Upon that state of the record, this nor any other court of this State can say what the common law of Colorado was at the time of the injury. This is true for the reason that the common law of England has never been adopted in full by any State of the Union, and but few, if any of them, have adopted it to the same extent.

In discussing this question this court in the case of Foley v. Harrison, 233 Mo. 460, l. c. 520, quoting largely from the Supreme Court of the United States, used this language:

“Before passing to the consideration of the authorities of this country specially applicable to the case at bar it will not be out of place to suggest that the common law of England bearing upon this question was never in force in all of its provisions in any of the States of this country. In the consideration of this subject Mr. Justice McLean, in Wheaton v. Peters, 33 U. S. 659, said: ‘No one will contend that the com*467mon law as it existed in England has ever been in force in all its provisions in any State of this Union. It was adopted so far only as its principles were suited to the conditions of the Colonies; and from this circumstance we see that wliat is common law in one State is not so considered in another. The judicial decisions, the usages and customs of the respective States must determine how far the common law has been introduced and sanctioned in each.’
“In Commonwealth v. York, 9 Met. 93, Chief Justice Shaw said: 'As this is an unwritten law, we must seek for the evidence of it in judicial records, precedents and decisions, and those digests, treatises and commentaries of learned and experienced men, which have acquired respect and confidence by long usage and general consent. If we consult English decisions made since the Revolution, it is not because they have any binding force as rules, but because they are expositions of the rules and principles of the common law, by men of great experience and judgment in the knowledge and application of the same laws which we are seeking to expound. And if we read the digests and treatises of reputable authors, published since we ceased to be English subjects, it is because they contain the authentic records of the precedents and judicial proceedings, which furnish the evidence of the common law. In like manner, the decisions of courts of other States, having the same common origin, and deriving their laws from the same common source, are valuable and useful in enabling us the more clearly to understand, and the more fitly to apply, the rules and principles of our own authoritative code of laws.'"

Under these rulings this court has no alternative except to return to the old and familiar rule, that the courts of this State will presume that the common Law of a sister State (if it exists therein by statute or otherwise) if not definitely stated, is the same as it is in this State.

*468If we should adopt that rule then.we would be forced to hold that the common law of Colorado, like the laws of this State, absolutely prohibits a common carrier from contracting against liability for damages occasioned by its own negligence.

Judge Lamm forcefully stated this proposition of law in the case of Charlton v. Railroad, 200 Mo. 413, l. c. 433, and it has been uniformly approved ever since. [George v. Railroad, 225 Mo. 364, l. c. 408.]
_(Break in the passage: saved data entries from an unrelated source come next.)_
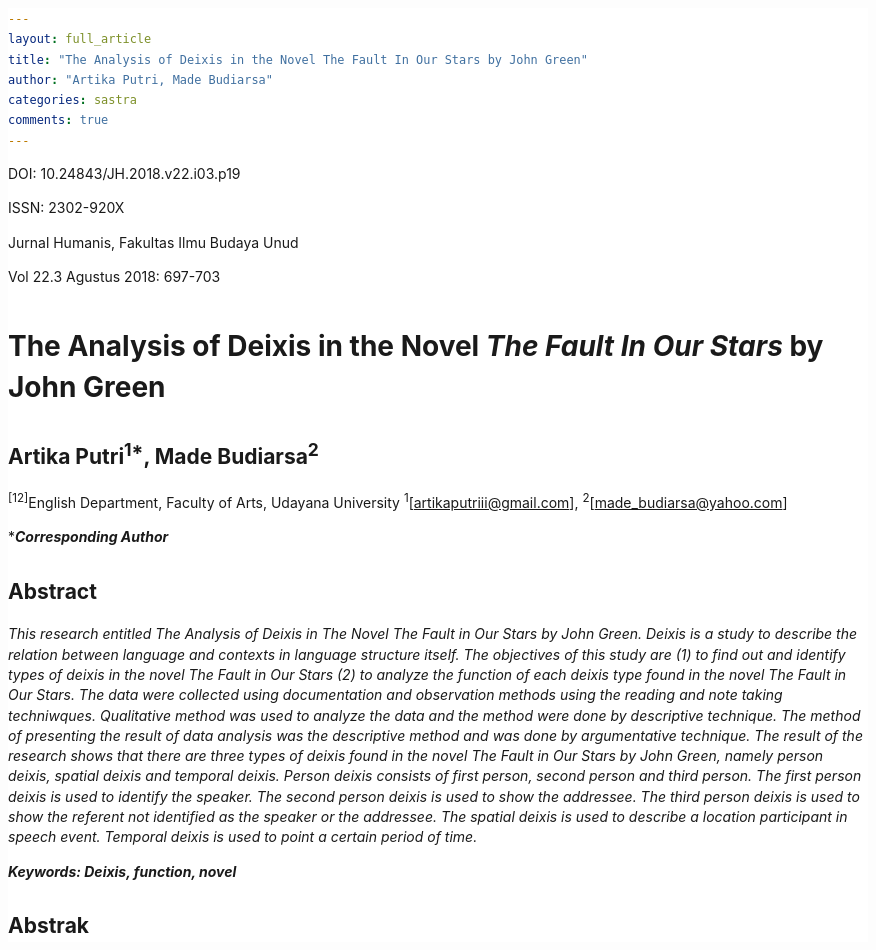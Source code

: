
 ```yaml
---
layout: full_article
title: "The Analysis of Deixis in the Novel The Fault In Our Stars by John Green"
author: "Artika Putri, Made Budiarsa"
categories: sastra
comments: true
---
```


<p><span class="font0">DOI: 10.24843/JH.2018.v22.i03.p19</span></p>
<p><span class="font0">ISSN: 2302-920X</span></p>
<p><span class="font0">Jurnal Humanis, Fakultas Ilmu Budaya Unud</span></p>
<p><span class="font0">Vol 22.3 Agustus 2018: 697-703</span></p><a name="caption1"></a>
<h1><a name="bookmark0"></a><span class="font3" style="font-weight:bold;"><a name="bookmark1"></a>The Analysis of Deixis in the Novel </span><span class="font3" style="font-weight:bold;font-style:italic;">The Fault In Our Stars</span><span class="font3" style="font-weight:bold;"> by John Green</span></h1>
<h2><a name="bookmark2"></a><span class="font2" style="font-weight:bold;"><a name="bookmark3"></a>Artika Putri<sup>1*</sup>, Made Budiarsa<sup>2</sup></span></h2>
<p><span class="font2"><sup>[12]</sup>English Department, Faculty of Arts, Udayana University <sup>1</sup>[</span><a href="mailto:artikaputriii@gmail.com"><span class="font2">artikaputriii@gmail.com</span></a><span class="font2">], <sup>2</sup>[</span><a href="mailto:made_budiarsa@yahoo.com"><span class="font2">made_budiarsa@yahoo.com</span></a><span class="font2">]</span></p>
<p><span class="font2">*</span><span class="font2" style="font-weight:bold;font-style:italic;">Corresponding Author</span></p>
<h2><a name="bookmark4"></a><span class="font2" style="font-weight:bold;"><a name="bookmark5"></a>Abstract</span></h2>
<p><span class="font1" style="font-style:italic;">This research entitled The Analysis of Deixis in The Novel The Fault in Our Stars by John Green. Deixis is a study to describe the relation between language and contexts in language structure itself. The objectives of this study are (1) to find out and identify types of deixis in the novel The Fault in Our Stars (2) to analyze the function of each deixis type found in the novel The Fault in Our Stars. The data were collected using documentation and observation methods using the reading and note taking techniwques. Qualitative method was used to analyze the data and the method were done by descriptive technique. The method of presenting the result of data analysis was the descriptive method and was done by argumentative technique. The result of the research shows that there are three types of deixis found in the novel The Fault in Our Stars by John Green, namely person deixis, spatial deixis and temporal deixis. Person deixis consists of first person, second person and third person. The first person deixis is used to identify the speaker. The second person deixis is used to show the addressee. The third person deixis is used to show the referent not identified as the speaker or the addressee. The spatial deixis is used to describe a location participant in speech event. Temporal deixis is used to point a certain period of time.</span></p>
<p><span class="font1" style="font-weight:bold;font-style:italic;">Keywords: Deixis, function, novel</span></p>
<h2><a name="bookmark6"></a><span class="font2" style="font-weight:bold;"><a name="bookmark7"></a>Abstrak</span></h2>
If the conclusions reached in this paragraph of the opinion were all that are necessary to dispose of the question of the admissibility of the pass issued by the appellant to respondent, then there would be no question but what the trial court correctly excluded the pass and the endorsement thereon from the jury. But judging from briefs of counsel for appellant, they are not inclined to such a passive submission to this disposition of this, the interstate commerce question, by having it brushed aside by such a gentle breeze of waiver by a suit in tort. . They seem to have an idea, even though the contract was waived by suing in tort, that the respondent’s presence upon the train and his transportation was being conducted under its provision at the time he was injured; and that the waiver of the contract for the purpose of this suit did not destroy the fact that he was traveling on the pass, and that fact of itself injected into the case the Federal question mentioned, and should therefore be governed by the law as announced by the Supreme Court of the United States.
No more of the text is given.